6 Clicks… For the Endless Voyage: Gadjo Dilo

In our occasional feature we invite guests to select the six cultural links that might sustain them if, by some mischance, they were forced to spend eternity in a succession of airport departure lounges with only an iPad or similar device for company. Today’s voyager is Gadjo Dilo, who brings his distinctive Romanian aesthetic to the waiting room…

I felt at first that I’d used at least 60 favourite clicks on my blog, but then more came to mind. Here, I thought I’d link them, loosely, with my current place of residence, as people seem to find this tolerably interesting*.

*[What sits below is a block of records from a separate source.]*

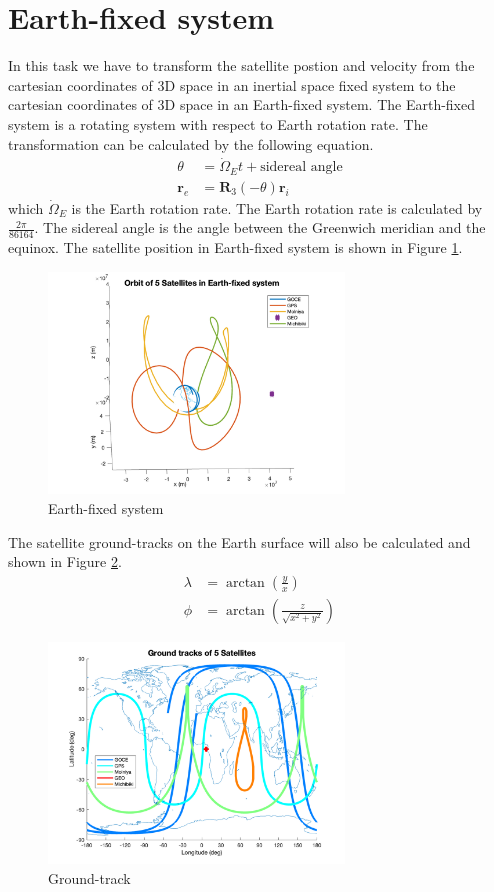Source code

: \documentclass[12pt
,headinclude
,headsepline
,bibtotocnumbered
]{scrartcl}
\begin{document}
\section*{Earth-fixed system}
In this task we have to transform the satellite postion and velocity from the cartesian coordinates of 3D space in an inertial space fixed system to the cartesian coordinates of 3D space in an Earth-fixed system. The Earth-fixed system is a rotating system with respect to Earth rotation rate. The transformation can be calculated by the following equation.
\begin{align*}
    \theta&=\dot{\Omega}_Et+\text{sidereal angle}\\
    \boldsymbol{r}_e&=\boldsymbol{R}_3(-\theta)\boldsymbol{r}_i
\end{align*}
which $\dot{\Omega}_E$ is the Earth rotation rate. The Earth rotation rate is calculated by $\frac{2\pi}{86164}$. The sidereal angle is the angle between the Greenwich meridian and the equinox. The satellite position in Earth-fixed system is shown in Figure \ref{fig:earth_fixed}.
\begin{figure}[H]
    \centering
    \includegraphics[width=0.7\textwidth]{plots/orbefix.png}
    \caption{Earth-fixed system}
    \label{fig:earth_fixed}
\end{figure}
The satellite ground-tracks on the Earth surface will also be calculated and shown in Figure \ref{fig:ground_track}.
\begin{align*}
    \lambda&=\arctan\left(\frac{y}{x}\right)\\
    \phi&=\arctan\left(\frac{z}{\sqrt{x^2+y^2}}\right)
\end{align*}
\begin{figure}[H]
    \centering
    \includegraphics[width=0.7\textwidth]{plots/groundtrack.png}
    \caption{Ground-track}
    \label{fig:ground_track}
\end{figure}
\end{document}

#1: Constantin Brâncuşi , rightly Romania’s most famous artist in my opinion: his pieces of reductionist sculpture are exquisite. Born in a village, he started his career painting icons but then decided to walk to Paris. He had a large circle of Bohemian friends there but reputedly wouldn’t let Picasso into his studio knowing that the balding Spanish shagnasty would nick his ideas:

#2 Romanian ruralness continues to make this – for me if for absolutely nobody else – a charming place in which to live: cherry picking festivals, chestnut collecting bacchanalias and folks dressing in traditional cozzies just for the hell of it. I’ll illustrate this briefly using works by Romania’s best painter, Nicolae Grigorescu (above and below) who – like Brâncuşi, he’d fled church iconry for Paree – became a decent Barbizon School en plein air-ist.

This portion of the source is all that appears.